Extract the lines that carry the string "article" from the listing.
=====
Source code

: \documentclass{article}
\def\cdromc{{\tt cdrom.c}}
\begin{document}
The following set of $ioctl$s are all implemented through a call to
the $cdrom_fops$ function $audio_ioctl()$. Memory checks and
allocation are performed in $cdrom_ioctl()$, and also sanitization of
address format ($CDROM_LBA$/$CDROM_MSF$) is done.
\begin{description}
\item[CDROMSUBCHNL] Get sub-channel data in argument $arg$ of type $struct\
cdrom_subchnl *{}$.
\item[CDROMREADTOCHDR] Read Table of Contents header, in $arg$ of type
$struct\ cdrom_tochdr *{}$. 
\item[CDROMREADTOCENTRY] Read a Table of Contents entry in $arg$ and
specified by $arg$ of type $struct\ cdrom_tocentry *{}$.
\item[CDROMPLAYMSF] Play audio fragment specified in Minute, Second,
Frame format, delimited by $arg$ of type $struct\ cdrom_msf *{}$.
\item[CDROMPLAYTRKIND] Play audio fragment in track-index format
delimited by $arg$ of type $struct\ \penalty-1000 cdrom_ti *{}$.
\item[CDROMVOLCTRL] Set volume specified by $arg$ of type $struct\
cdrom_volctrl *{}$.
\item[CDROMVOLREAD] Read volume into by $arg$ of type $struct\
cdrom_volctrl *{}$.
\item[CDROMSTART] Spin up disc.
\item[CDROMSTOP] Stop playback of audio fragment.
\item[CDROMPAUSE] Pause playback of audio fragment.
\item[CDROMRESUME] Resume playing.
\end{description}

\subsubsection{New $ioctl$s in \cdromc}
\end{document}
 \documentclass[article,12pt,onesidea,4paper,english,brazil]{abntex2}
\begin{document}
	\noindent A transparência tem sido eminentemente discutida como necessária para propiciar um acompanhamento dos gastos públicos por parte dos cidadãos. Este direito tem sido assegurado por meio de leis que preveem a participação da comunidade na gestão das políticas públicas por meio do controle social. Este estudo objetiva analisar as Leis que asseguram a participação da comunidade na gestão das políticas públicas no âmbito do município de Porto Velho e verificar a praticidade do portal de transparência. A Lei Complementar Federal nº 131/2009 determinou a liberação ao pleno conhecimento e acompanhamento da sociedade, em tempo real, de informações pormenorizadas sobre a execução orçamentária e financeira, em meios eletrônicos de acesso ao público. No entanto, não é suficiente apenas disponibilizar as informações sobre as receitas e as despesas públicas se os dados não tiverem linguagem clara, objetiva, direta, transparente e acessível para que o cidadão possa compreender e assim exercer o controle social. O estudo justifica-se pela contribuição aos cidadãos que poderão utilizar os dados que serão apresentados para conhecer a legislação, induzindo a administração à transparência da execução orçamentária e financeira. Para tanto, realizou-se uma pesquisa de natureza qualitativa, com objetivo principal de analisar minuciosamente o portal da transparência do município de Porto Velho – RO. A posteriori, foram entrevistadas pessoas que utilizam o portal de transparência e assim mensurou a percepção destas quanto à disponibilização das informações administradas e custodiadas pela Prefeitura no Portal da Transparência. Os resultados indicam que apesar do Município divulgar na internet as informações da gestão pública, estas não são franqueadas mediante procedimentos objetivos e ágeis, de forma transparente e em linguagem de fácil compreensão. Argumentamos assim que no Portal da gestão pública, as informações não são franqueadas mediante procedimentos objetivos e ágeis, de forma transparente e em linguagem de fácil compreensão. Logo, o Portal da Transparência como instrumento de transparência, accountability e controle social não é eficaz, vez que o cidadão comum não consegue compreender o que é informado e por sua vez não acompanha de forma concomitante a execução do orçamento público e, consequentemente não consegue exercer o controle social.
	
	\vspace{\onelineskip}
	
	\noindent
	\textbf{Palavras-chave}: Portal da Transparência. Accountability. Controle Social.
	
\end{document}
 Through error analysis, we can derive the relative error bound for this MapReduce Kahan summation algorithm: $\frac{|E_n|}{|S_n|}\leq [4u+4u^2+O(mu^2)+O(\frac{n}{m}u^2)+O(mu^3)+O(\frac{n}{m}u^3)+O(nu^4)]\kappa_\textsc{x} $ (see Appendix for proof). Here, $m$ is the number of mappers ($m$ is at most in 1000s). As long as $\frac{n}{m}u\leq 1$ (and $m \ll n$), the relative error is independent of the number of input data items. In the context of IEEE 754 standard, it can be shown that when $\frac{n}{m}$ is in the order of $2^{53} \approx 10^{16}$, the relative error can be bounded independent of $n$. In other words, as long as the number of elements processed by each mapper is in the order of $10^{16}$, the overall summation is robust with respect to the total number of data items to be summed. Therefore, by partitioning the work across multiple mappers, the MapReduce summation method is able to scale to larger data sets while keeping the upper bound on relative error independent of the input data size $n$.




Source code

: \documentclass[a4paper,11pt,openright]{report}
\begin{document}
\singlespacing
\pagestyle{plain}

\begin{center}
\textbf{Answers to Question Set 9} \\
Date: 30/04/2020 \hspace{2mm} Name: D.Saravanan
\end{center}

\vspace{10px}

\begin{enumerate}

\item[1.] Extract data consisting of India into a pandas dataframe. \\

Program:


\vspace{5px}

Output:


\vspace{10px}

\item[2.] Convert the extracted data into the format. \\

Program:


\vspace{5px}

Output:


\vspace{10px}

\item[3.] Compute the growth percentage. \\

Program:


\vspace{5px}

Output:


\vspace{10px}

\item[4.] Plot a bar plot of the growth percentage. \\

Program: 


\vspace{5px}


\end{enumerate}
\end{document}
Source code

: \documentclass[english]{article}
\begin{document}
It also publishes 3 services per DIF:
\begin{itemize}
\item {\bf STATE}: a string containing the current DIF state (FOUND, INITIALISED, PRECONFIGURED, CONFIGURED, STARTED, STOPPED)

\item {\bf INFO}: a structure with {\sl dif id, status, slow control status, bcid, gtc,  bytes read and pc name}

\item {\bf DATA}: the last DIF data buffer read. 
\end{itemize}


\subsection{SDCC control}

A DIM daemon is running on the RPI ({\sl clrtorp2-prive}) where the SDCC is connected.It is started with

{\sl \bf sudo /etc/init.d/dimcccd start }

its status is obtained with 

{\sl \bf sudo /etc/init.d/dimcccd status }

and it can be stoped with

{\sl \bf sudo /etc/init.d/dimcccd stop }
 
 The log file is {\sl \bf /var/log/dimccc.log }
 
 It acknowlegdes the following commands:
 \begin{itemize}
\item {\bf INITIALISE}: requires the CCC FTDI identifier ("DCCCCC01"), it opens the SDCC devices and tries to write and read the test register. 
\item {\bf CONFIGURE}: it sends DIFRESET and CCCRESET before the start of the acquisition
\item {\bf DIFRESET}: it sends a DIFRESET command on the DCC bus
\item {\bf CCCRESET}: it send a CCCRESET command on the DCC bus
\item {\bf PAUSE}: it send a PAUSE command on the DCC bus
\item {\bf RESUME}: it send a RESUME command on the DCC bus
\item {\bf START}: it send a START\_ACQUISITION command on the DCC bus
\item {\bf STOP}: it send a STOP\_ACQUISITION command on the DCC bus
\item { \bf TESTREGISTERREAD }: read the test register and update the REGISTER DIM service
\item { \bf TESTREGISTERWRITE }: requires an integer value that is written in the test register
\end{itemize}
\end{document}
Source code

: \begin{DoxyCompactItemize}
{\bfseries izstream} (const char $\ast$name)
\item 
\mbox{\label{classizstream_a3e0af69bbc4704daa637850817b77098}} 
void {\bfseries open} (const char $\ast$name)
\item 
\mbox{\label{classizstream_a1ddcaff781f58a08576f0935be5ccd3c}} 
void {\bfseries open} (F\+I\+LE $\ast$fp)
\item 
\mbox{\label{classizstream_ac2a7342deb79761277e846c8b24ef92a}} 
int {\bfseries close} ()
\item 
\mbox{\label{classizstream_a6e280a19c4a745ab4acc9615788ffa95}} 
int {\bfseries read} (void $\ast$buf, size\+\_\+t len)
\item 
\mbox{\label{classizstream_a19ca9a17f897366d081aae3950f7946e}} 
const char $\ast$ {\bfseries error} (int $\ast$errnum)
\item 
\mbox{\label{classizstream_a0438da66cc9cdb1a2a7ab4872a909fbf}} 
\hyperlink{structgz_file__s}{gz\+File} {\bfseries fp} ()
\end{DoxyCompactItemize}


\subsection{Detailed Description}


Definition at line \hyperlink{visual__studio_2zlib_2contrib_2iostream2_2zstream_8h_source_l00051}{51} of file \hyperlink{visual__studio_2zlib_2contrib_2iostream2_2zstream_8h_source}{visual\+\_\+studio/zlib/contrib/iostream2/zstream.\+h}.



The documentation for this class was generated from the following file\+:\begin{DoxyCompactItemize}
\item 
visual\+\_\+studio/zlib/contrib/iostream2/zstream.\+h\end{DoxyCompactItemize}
=====
Task answer:
: \documentclass{article}
 \documentclass[article,12pt,onesidea,4paper,english,brazil]{abntex2}
: \documentclass[english]{article}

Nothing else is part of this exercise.